What you will do: Output the data as it stands. Each line must match exactly.

Source records:
* * *
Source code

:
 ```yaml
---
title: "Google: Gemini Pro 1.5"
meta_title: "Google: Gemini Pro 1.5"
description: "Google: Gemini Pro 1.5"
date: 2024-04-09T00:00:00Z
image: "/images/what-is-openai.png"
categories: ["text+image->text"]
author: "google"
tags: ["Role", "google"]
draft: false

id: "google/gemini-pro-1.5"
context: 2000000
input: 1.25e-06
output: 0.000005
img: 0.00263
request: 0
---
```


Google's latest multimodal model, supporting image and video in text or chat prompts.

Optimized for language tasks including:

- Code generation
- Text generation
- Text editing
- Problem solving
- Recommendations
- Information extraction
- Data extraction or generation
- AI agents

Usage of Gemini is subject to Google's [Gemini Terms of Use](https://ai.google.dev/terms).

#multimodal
* * *
Answer for this exercise:
Source code

:
 ```yaml
---
title: "Google: Gemini Pro 1.5"
meta_title: "Google: Gemini Pro 1.5"
description: "Google: Gemini Pro 1.5"
date: 2024-04-09T00:00:00Z
image: "/images/what-is-openai.png"
categories: ["text+image->text"]
author: "google"
tags: ["Role", "google"]
draft: false

id: "google/gemini-pro-1.5"
context: 2000000
input: 1.25e-06
output: 0.000005
img: 0.00263
request: 0
---
```


Google's latest multimodal model, supporting image and video in text or chat prompts.

Optimized for language tasks including:

- Code generation
- Text generation
- Text editing
- Problem solving
- Recommendations
- Information extraction
- Data extraction or generation
- AI agents

Usage of Gemini is subject to Google's [Gemini Terms of Use](https://ai.google.dev/terms).

#multimodal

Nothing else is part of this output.